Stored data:
=== Section Start ===

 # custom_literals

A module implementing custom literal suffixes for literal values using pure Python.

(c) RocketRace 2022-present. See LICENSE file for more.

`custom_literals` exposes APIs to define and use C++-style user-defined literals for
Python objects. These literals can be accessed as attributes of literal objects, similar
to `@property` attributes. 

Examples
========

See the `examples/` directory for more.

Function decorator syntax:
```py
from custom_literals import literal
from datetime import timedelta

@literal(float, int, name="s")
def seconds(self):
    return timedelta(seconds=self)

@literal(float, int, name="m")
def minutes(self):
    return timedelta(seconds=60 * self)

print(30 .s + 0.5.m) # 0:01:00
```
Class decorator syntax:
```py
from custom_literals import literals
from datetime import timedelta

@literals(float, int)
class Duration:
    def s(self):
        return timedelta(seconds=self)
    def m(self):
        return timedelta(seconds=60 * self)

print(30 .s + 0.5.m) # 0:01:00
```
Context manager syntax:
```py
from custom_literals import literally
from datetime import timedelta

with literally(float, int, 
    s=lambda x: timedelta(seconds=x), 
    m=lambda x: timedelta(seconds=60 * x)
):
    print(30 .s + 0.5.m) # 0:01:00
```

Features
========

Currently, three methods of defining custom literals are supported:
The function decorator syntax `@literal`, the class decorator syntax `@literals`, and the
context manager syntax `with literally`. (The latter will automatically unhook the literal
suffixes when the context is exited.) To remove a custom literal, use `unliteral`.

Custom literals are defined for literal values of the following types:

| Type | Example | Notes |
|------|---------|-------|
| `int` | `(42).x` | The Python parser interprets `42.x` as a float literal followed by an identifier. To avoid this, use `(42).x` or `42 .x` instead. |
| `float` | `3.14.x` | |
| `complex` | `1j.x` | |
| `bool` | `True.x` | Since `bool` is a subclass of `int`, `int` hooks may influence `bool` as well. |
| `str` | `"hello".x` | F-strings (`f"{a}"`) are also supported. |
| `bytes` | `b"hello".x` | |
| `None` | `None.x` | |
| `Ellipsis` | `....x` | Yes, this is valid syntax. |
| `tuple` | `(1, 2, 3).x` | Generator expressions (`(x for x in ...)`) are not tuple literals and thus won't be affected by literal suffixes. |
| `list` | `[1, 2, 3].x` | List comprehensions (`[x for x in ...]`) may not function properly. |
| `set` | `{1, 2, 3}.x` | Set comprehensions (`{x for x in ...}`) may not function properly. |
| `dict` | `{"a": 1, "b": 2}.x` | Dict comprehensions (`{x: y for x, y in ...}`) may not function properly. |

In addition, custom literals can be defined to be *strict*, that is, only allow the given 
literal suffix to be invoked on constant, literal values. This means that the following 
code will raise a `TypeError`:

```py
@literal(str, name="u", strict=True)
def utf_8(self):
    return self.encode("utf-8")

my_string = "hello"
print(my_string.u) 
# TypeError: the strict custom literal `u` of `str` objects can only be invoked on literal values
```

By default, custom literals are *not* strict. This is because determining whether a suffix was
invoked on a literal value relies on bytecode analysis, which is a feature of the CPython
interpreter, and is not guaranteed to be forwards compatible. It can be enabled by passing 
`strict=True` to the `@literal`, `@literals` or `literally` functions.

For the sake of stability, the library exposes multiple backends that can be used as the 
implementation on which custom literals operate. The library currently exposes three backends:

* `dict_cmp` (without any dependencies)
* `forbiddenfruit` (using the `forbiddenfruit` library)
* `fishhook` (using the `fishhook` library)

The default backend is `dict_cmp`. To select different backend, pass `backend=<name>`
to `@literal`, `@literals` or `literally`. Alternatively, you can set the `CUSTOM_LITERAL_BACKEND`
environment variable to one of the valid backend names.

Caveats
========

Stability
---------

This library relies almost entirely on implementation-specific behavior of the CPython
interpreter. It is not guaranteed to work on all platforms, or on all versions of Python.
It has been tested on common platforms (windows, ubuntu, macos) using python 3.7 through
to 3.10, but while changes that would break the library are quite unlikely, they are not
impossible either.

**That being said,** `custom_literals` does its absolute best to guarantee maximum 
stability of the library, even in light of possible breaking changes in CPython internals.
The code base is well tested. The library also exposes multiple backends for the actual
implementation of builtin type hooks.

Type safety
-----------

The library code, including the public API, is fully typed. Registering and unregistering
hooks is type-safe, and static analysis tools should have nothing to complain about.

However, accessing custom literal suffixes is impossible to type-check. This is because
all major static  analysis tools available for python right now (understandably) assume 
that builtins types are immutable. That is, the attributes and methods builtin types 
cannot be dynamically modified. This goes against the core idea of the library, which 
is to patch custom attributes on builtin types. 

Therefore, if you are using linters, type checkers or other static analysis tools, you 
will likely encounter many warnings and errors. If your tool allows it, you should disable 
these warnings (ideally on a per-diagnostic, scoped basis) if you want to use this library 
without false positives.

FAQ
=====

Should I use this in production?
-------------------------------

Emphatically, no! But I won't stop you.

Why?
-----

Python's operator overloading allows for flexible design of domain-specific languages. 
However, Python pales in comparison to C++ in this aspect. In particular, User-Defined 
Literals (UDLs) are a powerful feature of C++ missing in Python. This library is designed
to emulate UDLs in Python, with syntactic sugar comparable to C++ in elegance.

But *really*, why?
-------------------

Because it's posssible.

=== Section End ===

# What to work on:
Go through the records above and copy each line where "self" is found.

# The completed task:
def seconds(self):
    return timedelta(seconds=self)
def minutes(self):
    return timedelta(seconds=60 * self)
    def s(self):
        return timedelta(seconds=self)
    def m(self):
        return timedelta(seconds=60 * self)
def utf_8(self):
    return self.encode("utf-8")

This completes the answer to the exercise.